Task requirements:
In the records below, find each line holding the word "possibilities" and copy it.

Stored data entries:
§ §
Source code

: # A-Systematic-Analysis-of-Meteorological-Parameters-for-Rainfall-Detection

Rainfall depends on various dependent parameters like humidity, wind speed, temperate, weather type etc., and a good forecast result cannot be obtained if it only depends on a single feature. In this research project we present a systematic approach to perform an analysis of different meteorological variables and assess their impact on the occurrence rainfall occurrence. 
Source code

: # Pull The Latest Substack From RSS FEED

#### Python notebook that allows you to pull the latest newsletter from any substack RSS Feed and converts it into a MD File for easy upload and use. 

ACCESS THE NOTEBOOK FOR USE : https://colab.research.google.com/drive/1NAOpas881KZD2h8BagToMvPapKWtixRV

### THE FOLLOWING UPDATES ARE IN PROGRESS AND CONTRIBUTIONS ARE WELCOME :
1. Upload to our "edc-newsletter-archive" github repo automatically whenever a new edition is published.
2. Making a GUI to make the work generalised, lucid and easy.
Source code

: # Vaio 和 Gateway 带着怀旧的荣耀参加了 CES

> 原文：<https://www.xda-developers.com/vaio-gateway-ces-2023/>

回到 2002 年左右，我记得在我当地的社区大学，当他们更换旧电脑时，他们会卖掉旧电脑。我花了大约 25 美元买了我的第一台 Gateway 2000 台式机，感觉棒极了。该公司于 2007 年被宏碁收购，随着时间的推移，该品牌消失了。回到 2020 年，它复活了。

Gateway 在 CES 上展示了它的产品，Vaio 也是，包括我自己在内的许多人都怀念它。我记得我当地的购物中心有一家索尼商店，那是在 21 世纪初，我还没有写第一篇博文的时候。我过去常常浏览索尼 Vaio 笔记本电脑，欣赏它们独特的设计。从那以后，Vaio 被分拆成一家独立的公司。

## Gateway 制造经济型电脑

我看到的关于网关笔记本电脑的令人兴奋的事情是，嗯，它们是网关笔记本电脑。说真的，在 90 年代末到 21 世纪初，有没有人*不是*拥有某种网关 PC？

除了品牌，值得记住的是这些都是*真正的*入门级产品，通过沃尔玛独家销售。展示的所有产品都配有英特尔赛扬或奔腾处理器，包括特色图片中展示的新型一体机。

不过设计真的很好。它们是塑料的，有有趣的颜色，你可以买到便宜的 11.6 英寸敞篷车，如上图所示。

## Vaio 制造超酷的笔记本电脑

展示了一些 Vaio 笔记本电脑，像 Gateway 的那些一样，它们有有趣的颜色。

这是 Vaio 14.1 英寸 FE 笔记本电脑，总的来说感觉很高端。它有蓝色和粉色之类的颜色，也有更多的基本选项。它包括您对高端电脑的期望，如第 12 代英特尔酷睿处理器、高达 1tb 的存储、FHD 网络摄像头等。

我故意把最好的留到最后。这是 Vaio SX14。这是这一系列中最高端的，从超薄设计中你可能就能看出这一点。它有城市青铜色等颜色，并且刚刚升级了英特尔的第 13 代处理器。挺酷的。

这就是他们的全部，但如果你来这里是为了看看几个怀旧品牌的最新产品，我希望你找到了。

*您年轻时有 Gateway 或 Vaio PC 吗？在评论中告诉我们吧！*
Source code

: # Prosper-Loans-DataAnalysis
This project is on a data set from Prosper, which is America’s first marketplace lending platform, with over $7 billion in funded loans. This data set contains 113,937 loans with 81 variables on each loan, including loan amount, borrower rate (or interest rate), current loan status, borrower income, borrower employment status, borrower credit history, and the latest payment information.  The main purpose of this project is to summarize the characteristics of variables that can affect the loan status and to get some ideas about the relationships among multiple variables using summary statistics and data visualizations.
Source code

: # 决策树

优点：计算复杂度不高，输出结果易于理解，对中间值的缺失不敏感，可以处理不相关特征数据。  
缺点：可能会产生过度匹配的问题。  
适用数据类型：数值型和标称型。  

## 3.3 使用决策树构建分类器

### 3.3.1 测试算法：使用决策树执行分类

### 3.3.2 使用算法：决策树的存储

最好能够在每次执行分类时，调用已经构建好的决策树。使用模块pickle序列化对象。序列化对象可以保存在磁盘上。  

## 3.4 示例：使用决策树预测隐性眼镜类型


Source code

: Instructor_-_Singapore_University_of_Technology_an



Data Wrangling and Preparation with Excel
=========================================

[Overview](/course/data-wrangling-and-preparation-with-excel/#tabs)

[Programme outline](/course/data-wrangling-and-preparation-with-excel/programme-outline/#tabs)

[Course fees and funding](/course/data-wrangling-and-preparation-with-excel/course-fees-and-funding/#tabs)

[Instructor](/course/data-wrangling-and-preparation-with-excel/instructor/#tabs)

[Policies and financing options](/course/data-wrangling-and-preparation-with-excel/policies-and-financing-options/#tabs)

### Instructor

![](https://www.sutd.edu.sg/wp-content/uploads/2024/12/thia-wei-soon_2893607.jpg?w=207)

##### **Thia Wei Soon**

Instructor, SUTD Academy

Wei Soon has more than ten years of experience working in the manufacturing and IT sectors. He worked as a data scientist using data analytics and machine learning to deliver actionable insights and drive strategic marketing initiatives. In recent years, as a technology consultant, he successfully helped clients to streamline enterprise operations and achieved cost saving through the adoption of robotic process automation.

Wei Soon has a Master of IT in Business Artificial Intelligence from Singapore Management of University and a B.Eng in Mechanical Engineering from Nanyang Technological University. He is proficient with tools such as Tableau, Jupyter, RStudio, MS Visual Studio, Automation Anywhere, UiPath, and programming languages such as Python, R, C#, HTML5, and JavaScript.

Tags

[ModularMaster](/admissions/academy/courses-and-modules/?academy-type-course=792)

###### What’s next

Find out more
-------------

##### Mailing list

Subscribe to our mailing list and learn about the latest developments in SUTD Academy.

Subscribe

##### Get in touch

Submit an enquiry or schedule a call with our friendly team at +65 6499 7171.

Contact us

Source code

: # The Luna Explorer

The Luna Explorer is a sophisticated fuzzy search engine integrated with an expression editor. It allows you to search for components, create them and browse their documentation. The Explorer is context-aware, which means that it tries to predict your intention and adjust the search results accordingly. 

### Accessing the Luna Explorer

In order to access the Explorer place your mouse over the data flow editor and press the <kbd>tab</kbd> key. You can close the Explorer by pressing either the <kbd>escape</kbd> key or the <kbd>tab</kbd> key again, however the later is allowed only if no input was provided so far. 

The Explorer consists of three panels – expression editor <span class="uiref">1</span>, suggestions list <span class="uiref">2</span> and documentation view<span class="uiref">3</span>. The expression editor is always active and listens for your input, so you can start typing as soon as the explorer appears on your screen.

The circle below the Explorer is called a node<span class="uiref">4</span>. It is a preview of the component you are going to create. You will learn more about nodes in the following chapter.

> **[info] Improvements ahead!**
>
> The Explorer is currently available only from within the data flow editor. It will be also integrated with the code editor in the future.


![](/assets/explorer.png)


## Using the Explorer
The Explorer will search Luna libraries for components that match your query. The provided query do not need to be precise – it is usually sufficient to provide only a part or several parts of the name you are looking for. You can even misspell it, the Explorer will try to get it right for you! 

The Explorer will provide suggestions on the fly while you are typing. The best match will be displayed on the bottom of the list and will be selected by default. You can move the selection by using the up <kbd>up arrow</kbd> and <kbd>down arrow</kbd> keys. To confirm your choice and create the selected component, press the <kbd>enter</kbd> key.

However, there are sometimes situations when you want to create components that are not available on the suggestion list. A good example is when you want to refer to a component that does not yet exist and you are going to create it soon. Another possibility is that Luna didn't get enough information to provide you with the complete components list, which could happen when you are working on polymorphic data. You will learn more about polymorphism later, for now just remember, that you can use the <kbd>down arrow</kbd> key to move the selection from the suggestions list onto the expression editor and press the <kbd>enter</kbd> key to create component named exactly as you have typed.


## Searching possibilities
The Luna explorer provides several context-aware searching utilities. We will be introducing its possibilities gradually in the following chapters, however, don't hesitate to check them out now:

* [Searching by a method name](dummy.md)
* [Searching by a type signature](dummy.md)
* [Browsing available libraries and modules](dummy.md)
§ §
The answer:
## Searching possibilities
The Luna explorer provides several context-aware searching utilities. We will be introducing its possibilities gradually in the following chapters, however, don't hesitate to check them out now:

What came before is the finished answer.